:: What you should do ::
Leave out the images; return the rest of the data exactly.

####

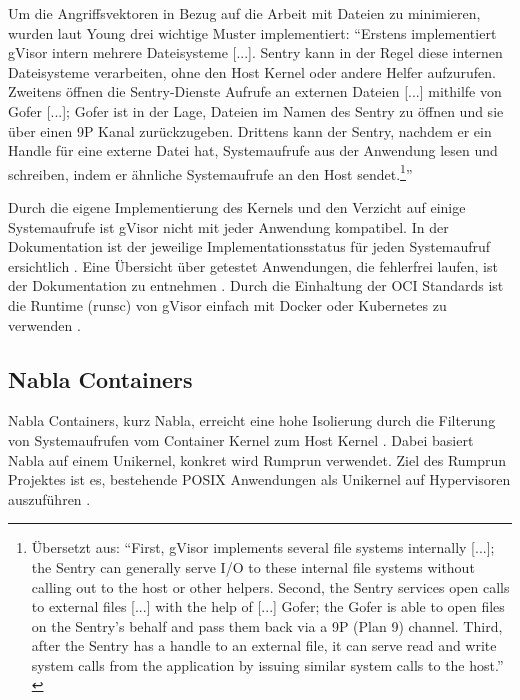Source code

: Um die Angriffsvektoren in Bezug auf die Arbeit mit Dateien zu minimieren, wurden laut Young drei wichtige Muster implementiert: "`Erstens implementiert gVisor intern mehrere Dateisysteme [...]. Sentry kann in der Regel diese internen Dateisysteme verarbeiten, ohne den Host Kernel oder andere Helfer aufzurufen. Zweitens öffnen die Sentry-Dienste Aufrufe an externen Dateien [...] mithilfe von Gofer [...]; Gofer ist in der Lage, Dateien im Namen des Sentry zu öffnen und sie über einen 9P Kanal zurückzugeben. Drittens kann der Sentry, nachdem er ein Handle für eine externe Datei hat, Systemaufrufe aus der Anwendung lesen und schreiben, indem er ähnliche Systemaufrufe an den Host sendet.\footnote{Übersetzt aus: "`First, gVisor implements several file systems internally [...]; the Sentry can generally serve I/O to these internal file systems without calling out to the host or other helpers. Second, the Sentry services open calls to external files [...] with the help of [...] Gofer; the Gofer is able to open files on the Sentry’s behalf and pass them back via a 9P (Plan 9) channel. Third, after the Sentry has a handle to an external file, it can serve read and write system calls from the application by issuing similar system calls to the host."' \cite[][2]{EthanG.Young.2019}}"' \cite[][2]{EthanG.Young.2019}

Durch die eigene Implementierung des Kernels und den Verzicht auf einige Systemaufrufe ist gVisor nicht mit jeder Anwendung kompatibel. In der Dokumentation ist der jeweilige Implementationsstatus für jeden Systemaufruf ersichtlich \cite[vgl.][]{gVisor.20200122}. Eine Übersicht über getestet Anwendungen, die fehlerfrei laufen, ist der Dokumentation zu entnehmen \cite[vgl.][]{gVisor.20191025}.
Durch die Einhaltung der \ac{OCI} Standards ist die Runtime (runsc) von gVisor einfach mit Docker oder Kubernetes zu verwenden \cite[vgl.][108]{UdoSeidel.2018}.



\subsection{Nabla Containers}
\label{nabla}
Nabla Containers, kurz Nabla, erreicht eine hohe Isolierung durch die Filterung von Systemaufrufen vom Container Kernel zum Host Kernel \cite[vgl.][14]{Randal.28.04.2019}. Dabei basiert Nabla auf einem Unikernel, konkret wird Rumprun verwendet.
Ziel des Rumprun Projektes ist es, bestehende POSIX Anwendungen als Unikernel auf Hypervisoren auszuführen \cite[vgl.][256]{Jaworski.2020}.

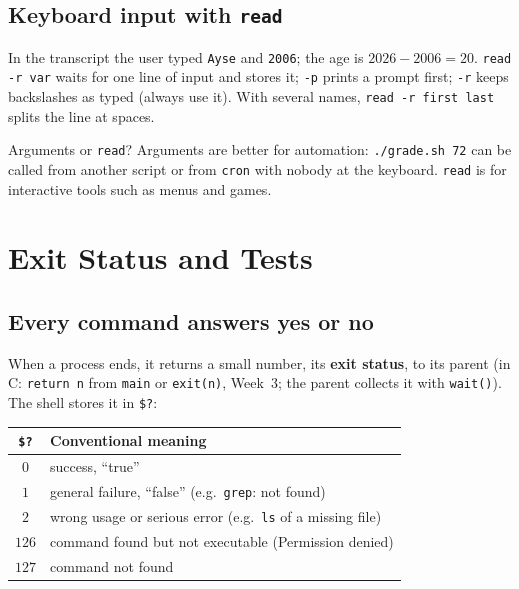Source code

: \documentclass[11pt,a4paper]{article}
\newcommand{\term}[1]{\textbf{\color{mintdeep}#1}}
\newcommand{\cmd}[1]{\texttt{#1}}
\begin{document}
\subsection{Keyboard input with \texttt{read}}



In the transcript the user typed \texttt{Ayse} and \texttt{2006}; the age is $2026 - 2006 = 20$. \cmd{read -r var} waits for one line of input and stores it; \texttt{-p} prints a prompt first; \texttt{-r} keeps backslashes as typed (always use it). With several names, \cmd{read -r first last} splits the line at spaces.

Arguments or \texttt{read}? Arguments are better for automation: \texttt{./grade.sh 72} can be called from another script or from \cmd{cron} with nobody at the keyboard. \texttt{read} is for interactive tools such as menus and games.

\section{Exit Status and Tests}
\label{sec:status}

\subsection{Every command answers yes or no}

When a process ends, it returns a small number, its \term{exit status}, to its parent (in C: \cmd{return n} from \cmd{main} or \cmd{exit(n)}, Week~3; the parent collects it with \cmd{wait()}). The shell stores it in \texttt{\$?}:



\begin{center}
\small
\begin{tabular}{@{}cl@{}}
\toprule
\texttt{\$?} & \textbf{Conventional meaning}\\
\midrule
$0$ & success, “true”\\
$1$ & general failure, “false” (e.g.\ \cmd{grep}: not found)\\
$2$ & wrong usage or serious error (e.g.\ \cmd{ls} of a missing file)\\
$126$ & command found but not executable (Permission denied)\\
$127$ & command not found\\
\bottomrule
\end{tabular}
\end{center}
\end{document}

####

:: Task output ::
Source code

: Um die Angriffsvektoren in Bezug auf die Arbeit mit Dateien zu minimieren, wurden laut Young drei wichtige Muster implementiert: "`Erstens implementiert gVisor intern mehrere Dateisysteme [...]. Sentry kann in der Regel diese internen Dateisysteme verarbeiten, ohne den Host Kernel oder andere Helfer aufzurufen. Zweitens öffnen die Sentry-Dienste Aufrufe an externen Dateien [...] mithilfe von Gofer [...]; Gofer ist in der Lage, Dateien im Namen des Sentry zu öffnen und sie über einen 9P Kanal zurückzugeben. Drittens kann der Sentry, nachdem er ein Handle für eine externe Datei hat, Systemaufrufe aus der Anwendung lesen und schreiben, indem er ähnliche Systemaufrufe an den Host sendet.\footnote{Übersetzt aus: "`First, gVisor implements several file systems internally [...]; the Sentry can generally serve I/O to these internal file systems without calling out to the host or other helpers. Second, the Sentry services open calls to external files [...] with the help of [...] Gofer; the Gofer is able to open files on the Sentry’s behalf and pass them back via a 9P (Plan 9) channel. Third, after the Sentry has a handle to an external file, it can serve read and write system calls from the application by issuing similar system calls to the host."' \cite[][2]{EthanG.Young.2019}}"' \cite[][2]{EthanG.Young.2019}

Durch die eigene Implementierung des Kernels und den Verzicht auf einige Systemaufrufe ist gVisor nicht mit jeder Anwendung kompatibel. In der Dokumentation ist der jeweilige Implementationsstatus für jeden Systemaufruf ersichtlich \cite[vgl.][]{gVisor.20200122}. Eine Übersicht über getestet Anwendungen, die fehlerfrei laufen, ist der Dokumentation zu entnehmen \cite[vgl.][]{gVisor.20191025}.
Durch die Einhaltung der \ac{OCI} Standards ist die Runtime (runsc) von gVisor einfach mit Docker oder Kubernetes zu verwenden \cite[vgl.][108]{UdoSeidel.2018}.



\subsection{Nabla Containers}
\label{nabla}
Nabla Containers, kurz Nabla, erreicht eine hohe Isolierung durch die Filterung von Systemaufrufen vom Container Kernel zum Host Kernel \cite[vgl.][14]{Randal.28.04.2019}. Dabei basiert Nabla auf einem Unikernel, konkret wird Rumprun verwendet.
Ziel des Rumprun Projektes ist es, bestehende POSIX Anwendungen als Unikernel auf Hypervisoren auszuführen \cite[vgl.][256]{Jaworski.2020}.

Source code

: \documentclass[11pt,a4paper]{article}
\newcommand{\term}[1]{\textbf{\color{mintdeep}#1}}
\newcommand{\cmd}[1]{\texttt{#1}}
\begin{document}
\subsection{Keyboard input with \texttt{read}}



In the transcript the user typed \texttt{Ayse} and \texttt{2006}; the age is $2026 - 2006 = 20$. \cmd{read -r var} waits for one line of input and stores it; \texttt{-p} prints a prompt first; \texttt{-r} keeps backslashes as typed (always use it). With several names, \cmd{read -r first last} splits the line at spaces.

Arguments or \texttt{read}? Arguments are better for automation: \texttt{./grade.sh 72} can be called from another script or from \cmd{cron} with nobody at the keyboard. \texttt{read} is for interactive tools such as menus and games.

\section{Exit Status and Tests}
\label{sec:status}

\subsection{Every command answers yes or no}

When a process ends, it returns a small number, its \term{exit status}, to its parent (in C: \cmd{return n} from \cmd{main} or \cmd{exit(n)}, Week~3; the parent collects it with \cmd{wait()}). The shell stores it in \texttt{\$?}:



\begin{center}
\small
\begin{tabular}{@{}cl@{}}
\toprule
\texttt{\$?} & \textbf{Conventional meaning}\\
\midrule
$0$ & success, “true”\\
$1$ & general failure, “false” (e.g.\ \cmd{grep}: not found)\\
$2$ & wrong usage or serious error (e.g.\ \cmd{ls} of a missing file)\\
$126$ & command found but not executable (Permission denied)\\
$127$ & command not found\\
\bottomrule
\end{tabular}
\end{center}
\end{document}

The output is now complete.